Kenora Great War Project

 

Personal Details
Date of BirthOctober 31, 1885
Place of BirthCatrine, Ayrshire
CountryScotland
Marital StatusSingle
Next of KinThomas Meikle, Brawfoot, Catrine, Ayrshire, Scotland.
Trade / CallingReceiver
ReligionPresbyterian
Service Details
Regimental NumberNA
Service Record Link to Service Record
Battalion16th Battalion
ForceCanadian Expeditionary Force
BranchCanadian Infantry
Enlisted / ConscriptedEnlisted
Date of EnlistmentSeptember 13, 1914
Age at Enlistment26
Theatre of ServiceEurope
Prisoner of WarNo
Survived WarYes
Decorations and MedalsMilitary Cross
Death Details
Date of DeathJuly 31, 1940
Age at Death52
Buried AtLake of the Woods Cemetery, Kenora, Ontario
Plot37E-33-4

Meikle, Ivie

Ivie Meikle was born on 31 October 1885 in Catrine, Ayrshire, Scotland. A village on the River Ayr, Catrine was constructed around one of the first cotton mills (1787)  in Scotland that was enlarged in 1823 by adding a bleaching works. Ivie was the son of Thomas Meikle and Elizabeth Garvan who had married on 7 August 1868 in nearby Sorn. Thomas was a house painter by trade and Meikle children included James (b abt 1869), Robert (b abt 1871, Thomas (b abt 1875), Ivie, and Margaret (b abt 1889). By the 1901 Scotland census, Ivie was working as a cotton bleacher.

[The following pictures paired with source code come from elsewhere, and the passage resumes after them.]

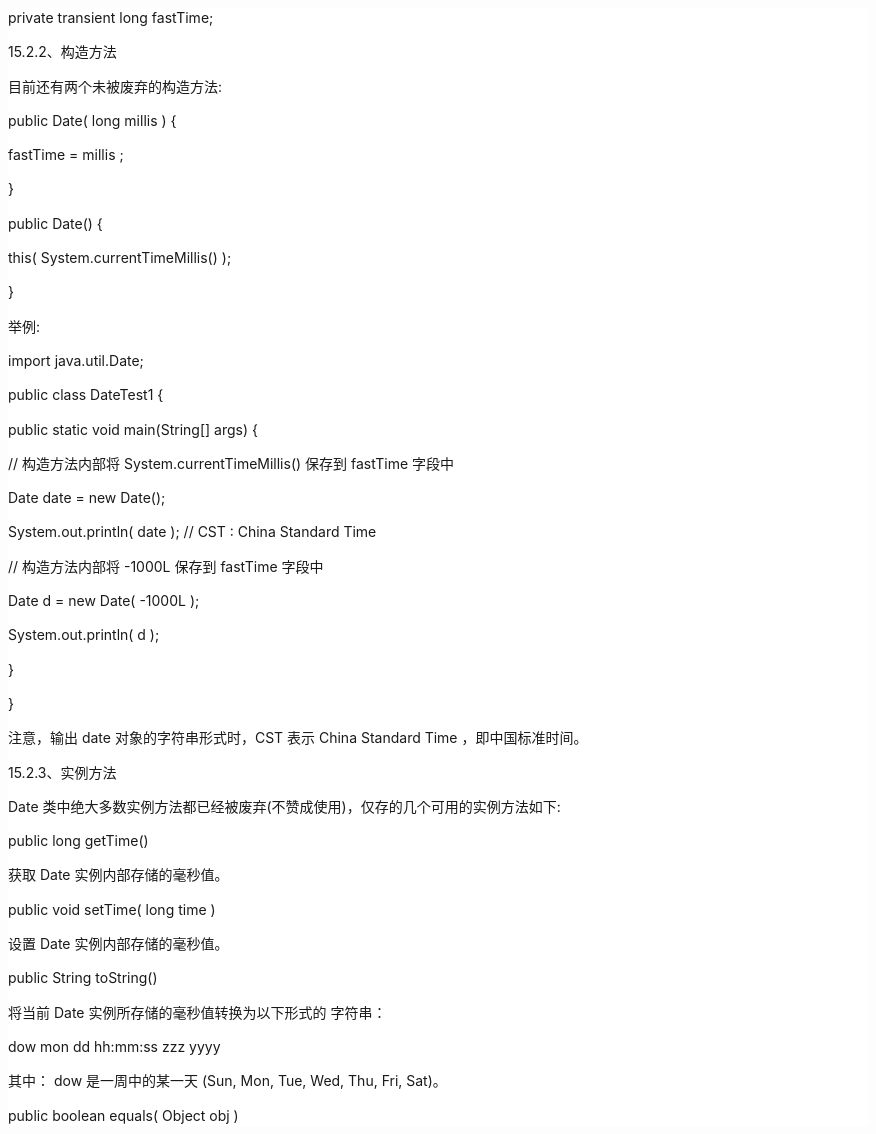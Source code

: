 private transient long fastTime;

15.2.2、构造方法

目前还有两个未被废弃的构造方法:

public Date( long millis ) {

fastTime = millis ;

}

public Date() {

this( System.currentTimeMillis() );

}

举例:

import java.util.Date;

public class DateTest1 {

public static void main(String[] args) {

// 构造方法内部将 System.currentTimeMillis() 保存到 fastTime 字段中

Date date = new Date();

System.out.println( date ); // CST : China Standard Time

// 构造方法内部将 -1000L 保存到 fastTime 字段中

Date d = new Date( -1000L );

System.out.println( d );

}

}

注意，输出 date 对象的字符串形式时，CST 表示 China Standard Time ，即中国标准时间。

15.2.3、实例方法

Date 类中绝大多数实例方法都已经被废弃(不赞成使用)，仅存的几个可用的实例方法如下:

public long getTime()

获取 Date 实例内部存储的毫秒值。

public void setTime( long time )

设置 Date 实例内部存储的毫秒值。

public String toString()

将当前 Date 实例所存储的毫秒值转换为以下形式的 字符串：

dow mon dd hh:mm:ss zzz yyyy

其中： dow 是一周中的某一天 (Sun, Mon, Tue, Wed, Thu, Fri, Sat)。

public boolean equals( Object obj )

Ivie Meikle was found on the passenger list of the Parisian that arrived in Canada on 18 April 1912, destination given as Winnipeg, occupation as packer. Although his obituary found in the Kenora Miner and News stated that he enlisted in Winnipeg,  Ivie signed his attestation papers in Valcartier, Quebec on 23 September 1914, giving his father Thomas back in Catrine as next of kin and year of birth as 1887. With blue eyes and brown hair, his occupation was  listed as receiver. Organized in Valcartier Camp that September, the 16th Battalion was composed of recruits from Vancouver, Victoria, Winnipeg, and Hamilton. As Lieutenant with the 16th Battalion, Ivie embarked from Quebec on the 30th of September aboard the Andania.

The 16th Battalion arrived in France in February of 1915 and Ivie was granted his first leave of seven days in late October. Suffering a gunshot wound to his left arm on 30 December 1915, he was admitted to the No 23 General Hospital in Etaples. Recovery was to be slow and difficult. In late January of the following year he was invalided to England, admitted to the Bevan Military Hospital in Sandgate. In March he was transferred to the Canadian Convalescent Hospital in Bath for a few days before being admitted to the Granville Canadian Specialty Hospital, Ramsgate.  After a stint at the Canadian Casualty Assembly Centre at Bexhill on the Sea, he was posted to the 14th Reserve Battalion in late April of 1917.

On 16 August 1917, Ivie was struck off strength of the 14th Reserve Battalion on proceeding overseas to the 16th Battalion. In December he was granted a fourteen day Christmas leave. In August of 1918 Ivie suffered his second wound, this time a gunshot wound to the shoulder. He was admitted to the Red Cross Hospital in Rouen and invalided back to England just days later. Recovery this time was quicker, and by the beginning of November Ivie was back in France. For his part during the maneuvers when he was wounded on 2 October 1918, Lieutenant Ivie Meikle was awarded the Military Cross.

With the Armistice and the end of the war, Ivie returned to England in late March of 1919, and sailed for Canada on April 26th. He was discharged from service on 9 May in Ottawa.

Once back in Canada Ivie worked with the Toronto Trust Company in Winnipeg and then with Donner’s Furniture Store.  By 1930 he was living in Kenora, Ontario where he joined the Kenora Branch of the Canadian Legion.

At the time of his death on 31 July 1940 in Kenora,  Ivie was working as assistant to the Indian Agent and as a member of the Royal Canadian Mounted Police in connection with his duties in the Indian Department. He was a member of the Canadian Legion, B.E.S.L., a Mason belonging to a Scottish Lodge, and a member of the Presbyterian Church. Ivie Meikle is interred in the Lake of the Woods Cemetery, Kenora. His grave marker was replaced in 2015. It is unlikely that any members of his birth family immigrated to Canada.